Any broad-based academic, regardless of her/his specialty, should have some basic knowledge of Physics, Math, Chemistry, Math.

JaedanThandi1 karma

Top five books, you think everyone should read? Love your Work! and your dotted lines......

WalterLewin4 karma

that depends on your culture and background. Compare e.g., a Dutchman with someone in Tibet.

externals1 karma

Where or from whom did you learn to do the auto-dotted-line-strike?

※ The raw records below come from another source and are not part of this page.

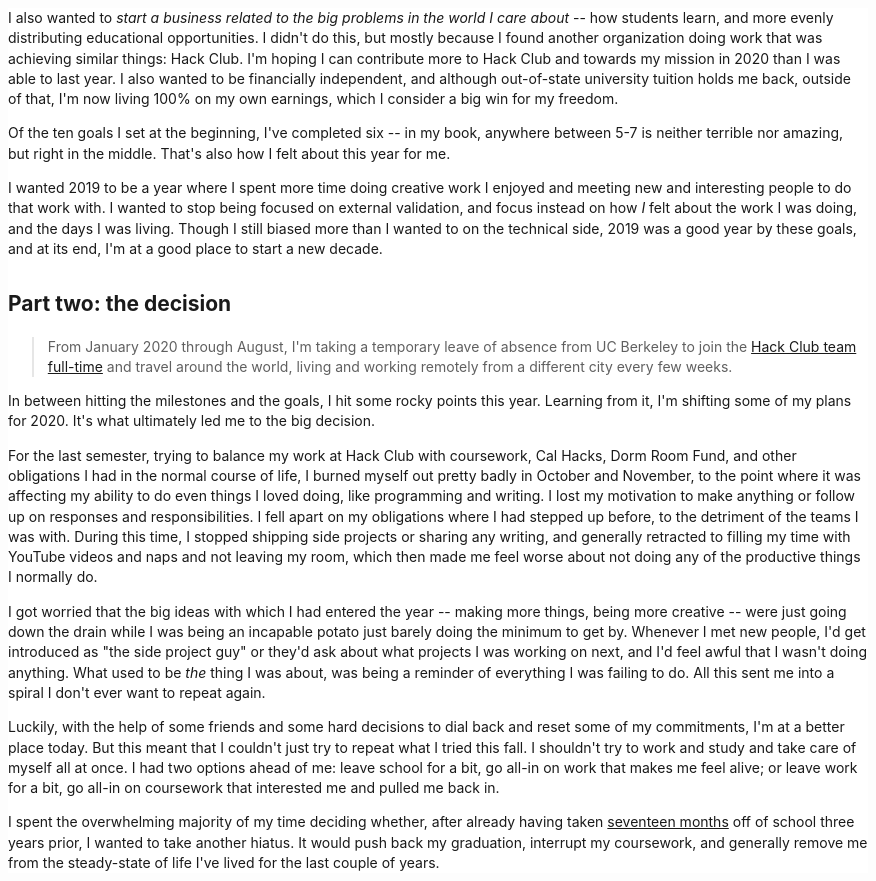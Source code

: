 I also wanted to _start a business related to the big problems in the world I care about_ -- how students learn, and more evenly distributing educational opportunities. I didn't do this, but mostly because I found another organization doing work that was achieving similar things: Hack Club. I'm hoping I can contribute more to Hack Club and towards my mission in 2020 than I was able to last year. I also wanted to be financially independent, and although out-of-state university tuition holds me back, outside of that, I'm now living 100% on my own earnings, which I consider a big win for my freedom.

Of the ten goals I set at the beginning, I've completed six -- in my book, anywhere between 5-7 is neither terrible nor amazing, but right in the middle. That's also how I felt about this year for me.

I wanted 2019 to be a year where I spent more time doing creative work I enjoyed and meeting new and interesting people to do that work with. I wanted to stop being focused on external validation, and focus instead on how _I_ felt about the work I was doing, and the days I was living. Though I still biased more than I wanted to on the technical side, 2019 was a good year by these goals, and at its end, I'm at a good place to start a new decade.

<span id="two"></span>
## Part two: the decision

>From January 2020 through August, I'm taking a temporary leave of absence from UC Berkeley to join the [Hack Club team full-time](/posts/composing-the-future/) and travel around the world, living and working remotely from a different city every few weeks.

In between hitting the milestones and the goals, I hit some rocky points this year. Learning from it, I'm shifting some of my plans for 2020. It's what ultimately led me to the big decision.

For the last semester, trying to balance my work at Hack Club with coursework, Cal Hacks, Dorm Room Fund, and other obligations I had in the normal course of life, I burned myself out pretty badly in October and November, to the point where it was affecting my ability to do even things I loved doing, like programming and writing. I lost my motivation to make anything or follow up on responses and responsibilities. I fell apart on my obligations where I had stepped up before, to the detriment of the teams I was with. During this time, I stopped shipping side projects or sharing any writing, and generally retracted to filling my time with YouTube videos and naps and not leaving my room, which then made me feel worse about not doing any of the productive things I normally do.

I got worried that the big ideas with which I had entered the year -- making more things, being more creative -- were just going down the drain while I was being an incapable potato just barely doing the minimum to get by. Whenever I met new people, I'd get introduced as "the side project guy" or they'd ask about what projects I was working on next, and I'd feel awful that I wasn't doing anything. What used to be _the_ thing I was about, was being a reminder of everything I was failing to do. All this sent me into a spiral I don't ever want to repeat again.

Luckily, with the help of some friends and some hard decisions to dial back and reset some of my commitments, I'm at a better place today. But this meant that I couldn't just try to repeat what I tried this fall. I shouldn't try to work and study and take care of myself all at once. I had two options ahead of me: leave school for a bit, go all-in on work that makes me feel alive; or leave work for a bit, go all-in on coursework that interested me and pulled me back in.

I spent the overwhelming majority of my time deciding whether, after already having taken [seventeen months](/posts/value-of-the-gap/) off of school three years prior, I wanted to take another hiatus. It would push back my graduation, interrupt my coursework, and generally remove me from the steady-state of life I've lived for the last couple of years.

I know how to do it, but I am wondering where you learned to do it.

WalterLewin4 karma

My math teacher in high school did them. He did not teach me how to do them as it is very easy.

SnazzyAzzy1 karma

Hi, I don't have much to say but thank you so much for your videos. I watched a bunch of them this past week and last night because I have an E &M final today.

WalterLewin5 karma

my pleasure

LewinFAn1 karma

Favourite physicist?

WalterLewin4 karma

I have not one favorite Physicist I have not one favorite visual artist either

externals1 karma

What field of physics excites you the most at this time?

WalterLewin6 karma


Jaedant1 karma

Top five books every physicist should read?

WalterLewin4 karma

Feynman's 3 text books For the Love of Physics (Lewin and Goldstein) translated in 12 languages The Privilege of Being a Physicist (Weisskopf)

Bleakfall1 karma

Hello Dr. Lewin, my question is have you ever used the website khanacademy.org? If so, what is your opinion of it?

WalterLewin5 karma


neogeogeek1 karma

Hello Professor, what do you think of the recent experiment to convert light to matter (http://www.ibtimes.com/scientists-discover-technique-turn-light-matter-1586166) and what potential studies could result from such research? Thank you for your work!

WalterLewin5 karma

I am not familiar with this article. However, the conversion of electromagnetic radiation into matter is nothing new. Google "pair formation".

qvulture1 karma

If I were a martian in my UFO a mile above MIT and I pressed my anti-gravity button, what would my UFO do/look like from an observer on the ground? No Change? Increase altitude? Go whizzing away?

WalterLewin4 karma

If you pushed your anti-gravity button then the person on Earth would see you moving along a straight line with constant speed (thus constant velocity) - Depending on the direction of the velocity the UFO may hit the Earth (with constant speed), or it may not hit the Earth, it may also stand still (speed zero).

Kayaksamir1 karma

Hi have you ever kayaked or canoed before?

WalterLewin3 karma

yes and yes

misoporkramen1 karma


WalterLewin5 karma

Admission criteria differ for the various universities. Most Universities have an "Admission" website. Take a look!

The_lawbreaker0 karma

I've allways wanted to become a physicist and I was wondering how much does one get paid?

WalterLewin2 karma

that varies a huge amount; it depends on the kind of job you will have and it depends on how good a physicist you are.

drkr39530 karma

Hello Professor! I want to ask that how an interesting subject like "Physics" should be taught? Whether it should be learned only by studying and reading books or actually doing it practically to understand the concepts better and in more efficient manner? or else do you have any other innovative method for it? I know there are many topics which cannot be done practical but can it be understood by connecting those topics with day to day life science?

WalterLewin4 karma

Where possible (and I try that in my lectures) I connect my teaching with daily experiences. There is NO ONE "best" way to teach. It depends on whom you are teaching. Key, however, is: What counts is NOT what you COVER but what you UNCOVER,

rustic_counter0 karma

Do physicists ever consider the social implications of some of their discoveries? Do they concern themselves with the state of the planet or question whether or not humans will make it to the next millennium? Next century?